What is one piece of advice that you wish you’d received earlier in your career?
Hahn: There are two pieces of advice. The first is to be your best self. You can admire others but don’t emulate them at the expense of your authentic self. The second is to live in the now because time goes by really fast. For me and many other working mothers (and fathers!) that means enjoying your family first, so that you can be your best self at work and at home. I know that can be difficult to do depending on your company, which is why I really appreciate that Graebel supports and encourages a family-first mentality.
Phelps: Failure is okay, you just need to learn from it. I want all employees to know that failing is okay. Nobody is perfect and you shouldn’t let the fear of failure stop you from trying.
Robischon-Zales: Get a mentor right away! There are so many benefits to having a mentor and if you find the right fit, they really can make a huge difference in your career. But know that it’s your responsibility to seek one out, don’t wait for one to come to you.
How has Graebel created a space for female mentorship throughout the company?
Fraser: Graebel has always fostered a spirit of growth and offered opportunities to underrepresented leaders ahead of the industry. Bill advocated for women in leadership decades ago and that continues today. For example, a couple years ago he formalized the director of diversity, equity and inclusion (DEI) role and promoted Valencia Culbreath to that position. This true commitment to DEI and support for leaders of all backgrounds is why Graebel is an employer of choice and why so many employees have started as entry-level and worked their way into leadership positions.
Robischon-Zales: I had the opportunity to go to a women’s leadership retreat with other female Graebel leaders, which Graebel sponsored. It was such a transformative experience and I built relationships with other Graebel leaders that I now work with. In fact, I see them as mentors in a way and I’m so glad Graebel invested in us, allowing us to form bonds that help us be the best versions of ourselves.
Phelps: In the Czech Republic, women have three years of maternity leave. While there are so many benefits to that, it can certainly make it difficult to come back to work.
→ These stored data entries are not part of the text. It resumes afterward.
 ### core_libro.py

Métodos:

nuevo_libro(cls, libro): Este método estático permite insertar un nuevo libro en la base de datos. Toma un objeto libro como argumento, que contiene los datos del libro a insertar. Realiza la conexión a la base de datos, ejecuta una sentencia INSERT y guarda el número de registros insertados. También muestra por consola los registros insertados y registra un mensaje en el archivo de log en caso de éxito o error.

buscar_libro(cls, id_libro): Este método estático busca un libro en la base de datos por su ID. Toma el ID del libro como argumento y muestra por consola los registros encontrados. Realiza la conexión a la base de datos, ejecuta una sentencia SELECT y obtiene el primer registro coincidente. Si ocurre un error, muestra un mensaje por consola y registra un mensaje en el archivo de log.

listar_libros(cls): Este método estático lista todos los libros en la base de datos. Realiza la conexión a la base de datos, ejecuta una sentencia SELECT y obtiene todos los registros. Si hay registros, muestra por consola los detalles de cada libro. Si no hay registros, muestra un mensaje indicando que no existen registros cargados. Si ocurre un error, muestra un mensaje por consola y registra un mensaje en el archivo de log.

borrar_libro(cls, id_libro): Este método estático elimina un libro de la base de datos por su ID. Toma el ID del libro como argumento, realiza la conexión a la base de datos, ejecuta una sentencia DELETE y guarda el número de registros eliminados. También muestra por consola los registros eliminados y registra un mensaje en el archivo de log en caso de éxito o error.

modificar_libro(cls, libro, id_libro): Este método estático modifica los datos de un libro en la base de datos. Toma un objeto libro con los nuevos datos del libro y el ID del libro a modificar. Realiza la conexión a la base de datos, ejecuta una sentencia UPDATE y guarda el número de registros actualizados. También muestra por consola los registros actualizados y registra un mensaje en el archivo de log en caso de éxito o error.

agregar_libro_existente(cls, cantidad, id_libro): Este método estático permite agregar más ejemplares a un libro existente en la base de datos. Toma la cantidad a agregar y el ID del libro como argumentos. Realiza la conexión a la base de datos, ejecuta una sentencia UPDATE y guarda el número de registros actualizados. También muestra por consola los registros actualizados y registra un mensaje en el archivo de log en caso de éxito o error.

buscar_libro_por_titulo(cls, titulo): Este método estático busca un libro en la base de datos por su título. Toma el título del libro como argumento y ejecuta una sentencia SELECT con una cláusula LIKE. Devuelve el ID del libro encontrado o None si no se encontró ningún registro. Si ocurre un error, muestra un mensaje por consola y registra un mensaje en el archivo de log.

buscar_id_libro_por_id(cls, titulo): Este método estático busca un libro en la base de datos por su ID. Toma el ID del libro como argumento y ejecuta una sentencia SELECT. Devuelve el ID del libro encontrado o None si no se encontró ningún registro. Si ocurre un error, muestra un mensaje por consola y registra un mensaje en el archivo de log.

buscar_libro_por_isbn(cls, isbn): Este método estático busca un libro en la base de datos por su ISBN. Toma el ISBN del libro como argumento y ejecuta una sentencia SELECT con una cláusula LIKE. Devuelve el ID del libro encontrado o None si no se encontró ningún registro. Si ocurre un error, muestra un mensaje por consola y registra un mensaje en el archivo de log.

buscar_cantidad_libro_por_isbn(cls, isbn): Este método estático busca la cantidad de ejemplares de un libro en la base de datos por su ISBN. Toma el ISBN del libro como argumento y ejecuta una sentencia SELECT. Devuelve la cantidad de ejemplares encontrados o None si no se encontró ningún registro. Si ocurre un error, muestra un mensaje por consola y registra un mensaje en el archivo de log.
I’m so proud of the EMEA regional team for the way they support their colleagues upon return and not only help them readjust but also to grow. Several women have come back from maternity leave and have worked their way to leadership roles; this creates a really positive culture for women to know that going on maternity leave doesn’t mean an end to your career at Graebel.
As these leaders’ experiences demonstrate, mentorship acts as a much needed pause in employees’ day-to-day lives to help them refocus, gain perspective, build relationships and grow in their careers. It’s needed not only to promote a culture of women supporting other women, but to create diversity across leadership. Graebel is committed to that effort, to create a more well-rounded company that encourages different perspectives and experiences to be heard and valued. Plus, as a global company, diversity reflects the clients and mobile employees we strive to create exceptional experiences for every day. Our hope is that in talking about diverse leadership, we can be a catalyst for growth and change in other parts of the world where it’s not as common.